Calling external commands is very common in general. Here, I was just showing a case that specifying the program explicitly does not help.
If your question is about the exact application of this, you would do this when you want to run a command outside of your current session. For example, I used external Julia processes in SnoopCompileBot to snoop the compilation of programs.
About your solution, what if you could not escape the strings manually?
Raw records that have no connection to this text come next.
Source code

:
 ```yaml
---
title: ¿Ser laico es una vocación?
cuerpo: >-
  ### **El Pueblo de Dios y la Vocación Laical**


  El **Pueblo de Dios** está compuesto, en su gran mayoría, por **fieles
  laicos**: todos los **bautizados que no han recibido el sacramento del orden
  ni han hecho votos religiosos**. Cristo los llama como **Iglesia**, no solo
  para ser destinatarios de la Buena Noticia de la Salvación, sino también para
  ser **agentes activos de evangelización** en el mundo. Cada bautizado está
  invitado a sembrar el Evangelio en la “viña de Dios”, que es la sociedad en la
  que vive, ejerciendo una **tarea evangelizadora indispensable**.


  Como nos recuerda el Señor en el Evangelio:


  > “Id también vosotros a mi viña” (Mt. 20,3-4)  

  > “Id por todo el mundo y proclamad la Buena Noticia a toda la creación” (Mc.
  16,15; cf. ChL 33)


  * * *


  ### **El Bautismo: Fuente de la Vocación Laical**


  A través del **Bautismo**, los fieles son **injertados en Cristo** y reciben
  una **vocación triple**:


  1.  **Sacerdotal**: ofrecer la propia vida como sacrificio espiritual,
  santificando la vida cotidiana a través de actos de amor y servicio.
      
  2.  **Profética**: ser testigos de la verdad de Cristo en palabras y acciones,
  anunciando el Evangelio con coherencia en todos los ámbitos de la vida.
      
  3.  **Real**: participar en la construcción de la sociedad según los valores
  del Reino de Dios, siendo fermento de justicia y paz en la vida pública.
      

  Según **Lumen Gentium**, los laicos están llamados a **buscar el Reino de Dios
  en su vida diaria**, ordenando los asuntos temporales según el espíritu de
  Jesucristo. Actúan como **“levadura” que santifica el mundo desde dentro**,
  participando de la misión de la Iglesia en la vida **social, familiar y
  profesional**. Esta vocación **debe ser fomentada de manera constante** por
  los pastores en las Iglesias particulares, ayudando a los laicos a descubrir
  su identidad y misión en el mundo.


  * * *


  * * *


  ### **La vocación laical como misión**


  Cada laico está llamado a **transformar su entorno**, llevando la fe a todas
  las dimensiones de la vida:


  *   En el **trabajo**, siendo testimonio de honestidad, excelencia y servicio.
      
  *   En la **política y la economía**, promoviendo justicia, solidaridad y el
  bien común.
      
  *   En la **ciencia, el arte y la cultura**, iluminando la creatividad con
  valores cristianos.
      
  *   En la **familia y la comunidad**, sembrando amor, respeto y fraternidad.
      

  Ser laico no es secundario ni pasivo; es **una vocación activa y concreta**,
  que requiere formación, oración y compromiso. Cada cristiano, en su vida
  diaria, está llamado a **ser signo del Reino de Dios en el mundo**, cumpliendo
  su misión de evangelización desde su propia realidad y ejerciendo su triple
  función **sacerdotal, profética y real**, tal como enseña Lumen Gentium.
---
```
Taking your solution with @Tamas_Papp’s suggestion:
julia> ex= raw"""using Printf; @printf("%f",1)"""
"using Printf; @printf(\"%f\",1)"
julia> bashit(str) = run(`bash -c $str`);
julia> bashit("julia -e $ex")
/bin/bash: -c: line 0: syntax error near unexpected token `"%f",1'
/bin/bash: -c: line 0: `julia -e using Printf; @printf("%f",1)'
ERROR: failed process: Process(`bash -c 'julia -e using Printf; @printf("%f",1)'`, ProcessExited(1)) [1]
Stacktrace:
[1] pipeline_error at .\process.jl:525 [inlined]
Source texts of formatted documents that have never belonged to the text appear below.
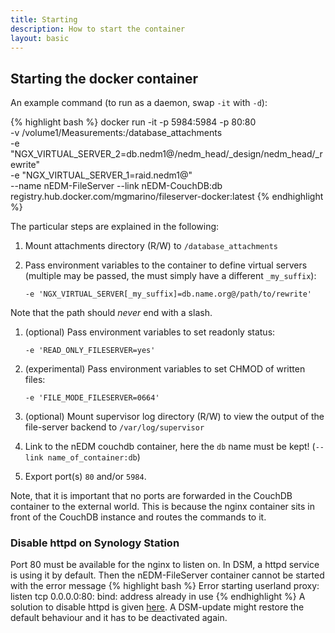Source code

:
 ```yaml
---
title: Starting
description: How to start the container 
layout: basic
---
```


## Starting the docker container 

An example command (to run as a daemon, swap `-it` with `-d`):

{% highlight bash %}
docker run -it -p 5984:5984 -p 80:80\
  -v /volume1/Measurements:/database_attachments\
  -e "NGX_VIRTUAL_SERVER_2=db.nedm1@/nedm_head/_design/nedm_head/_rewrite"\
  -e "NGX_VIRTUAL_SERVER_1=raid.nedm1@"\
  --name nEDM-FileServer --link nEDM-CouchDB:db registry.hub.docker.com/mgmarino/fileserver-docker:latest
{% endhighlight %}

The particular steps are explained in the following:

1. Mount attachments directory (R/W) to `/database_attachments`
1. Pass environment variables to the container to define virtual servers
(multiple may be passed, the must simply have a different `_my_suffix`):

    ```
    -e 'NGX_VIRTUAL_SERVER[_my_suffix]=db.name.org@/path/to/rewrite'
    ```
Note that the path should *never* end with a slash.

1. (optional) Pass environment variables to set readonly status:

    ```
    -e 'READ_ONLY_FILESERVER=yes'
    ```

1. (experimental) Pass environment variables to set CHMOD of written files:

    ```
    -e 'FILE_MODE_FILESERVER=0664'
    ```

1. (optional) Mount supervisor log directory (R/W) to view the output of the file-server backend to `/var/log/supervisor`
1. Link to the nEDM couchdb container, here the `db` name must be kept! (`--link name_of_container:db`)
1. Export port(s) `80` and/or `5984`.

Note, that it is important that no ports are forwarded in the CouchDB container
to the external world.  This is because the nginx container sits in front of
the CouchDB instance and routes the commands to it.

### Disable httpd on Synology Station
Port 80 must be available for the nginx to listen on. In DSM, a httpd service is using it by default.
Then the nEDM-FileServer container cannot be started with the error message
{% highlight bash %}
Error starting userland proxy: listen tcp 0.0.0.0:80: bind: address already in use
{% endhighlight %}
A solution to disable httpd is given [here](http://stackoverflow.com/a/30985335). A DSM-update might restore the default behaviour and it has to be deactivated again.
[2] run(::Cmd; wait::Bool) at .\process.jl:440
[3] run at .\process.jl:438 [inlined]
[4] bashit(::String) at .\REPL[12]:1
[5] top-level scope at REPL[13]:1
julia> bashit("julia -e '$ex'")
/bin/bash: julia: command not found
ERROR: failed process: Process(`bash -c "julia -e 'using Printf; @printf(\"%f\",1)'"`, ProcessExited(127)) [127]
Stacktrace:
[1] pipeline_error at .\process.jl:525 [inlined]
[2] run(::Cmd; wait::Bool) at .\process.jl:440
[3] run at .\process.jl:438 [inlined]
[4] bashit(::String) at .\REPL[2]:1
[5] top-level scope at REPL[3]:1
Try cmd:
julia> run(`cmd /c 'julia -e $ex'`)
ERROR: syntax: "$" expression outside quote
Stacktrace:
[1] top-level scope at none:1
ERROR: failed process: Process(`cmd /c 'julia -e $ex'`, ProcessExited(1)) [1]
Stacktrace:
[1] pipeline_error at .\process.jl:525 [inlined]
[2] run(::Cmd; wait::Bool) at .\process.jl:440
[3] run(::Cmd) at .\process.jl:438
julia> run(`cmd /c "julia -e $ex"`)
ERROR: syntax: incomplete: premature end of input
Stacktrace:
[1] top-level scope at none:1
ERROR: failed process: Process(`cmd /c 'julia -e using Printf; @printf("%f",1)'`, ProcessExited(1)) [1]
Stacktrace:
[1] pipeline_error at .\process.jl:525 [inlined]
[2] run(::Cmd; wait::Bool) at .\process.jl:440
[3] run(::Cmd) at .\process.jl:438
[4] top-level scope at REPL[3]:1
Trying some Nodejs code:
julia> ex= raw"""node -e 'console.log("x")' """
"node -e 'console.log(\"x\")' "
using bashit
julia> bashit(str) = run(`bash -c $ex`);
julia> bashit(ex)
/bin/bash: node: command not found
ERROR: failed process: Process(`bash -c "node -e 'console.log(\"x\")' "`, ProcessExited(127)) [127]
Stacktrace:
[1] pipeline_error at .\process.jl:525 [inlined]
[2] run(::Cmd; wait::Bool) at .\process.jl:440
[3] run at .\process.jl:438 [inlined]
[4] bashit(::String) at .\REPL[13]:1
[5] top-level scope at REPL[14]:1
julia> run(`node -v`) # but node is there
v14.7.0
Process(`node -v`, ProcessExited(0))
Try cmd
julia> run(`cmd /c "$ex"`) # x is not printed
Process(`cmd /c "node -e 'console.log(\"x\")' "`, ProcessExited(0))
The point is that for each situation a different workaround is required and. Keeping track of these in a real world application, which you need to run multiple external commands, this becomes frustrating.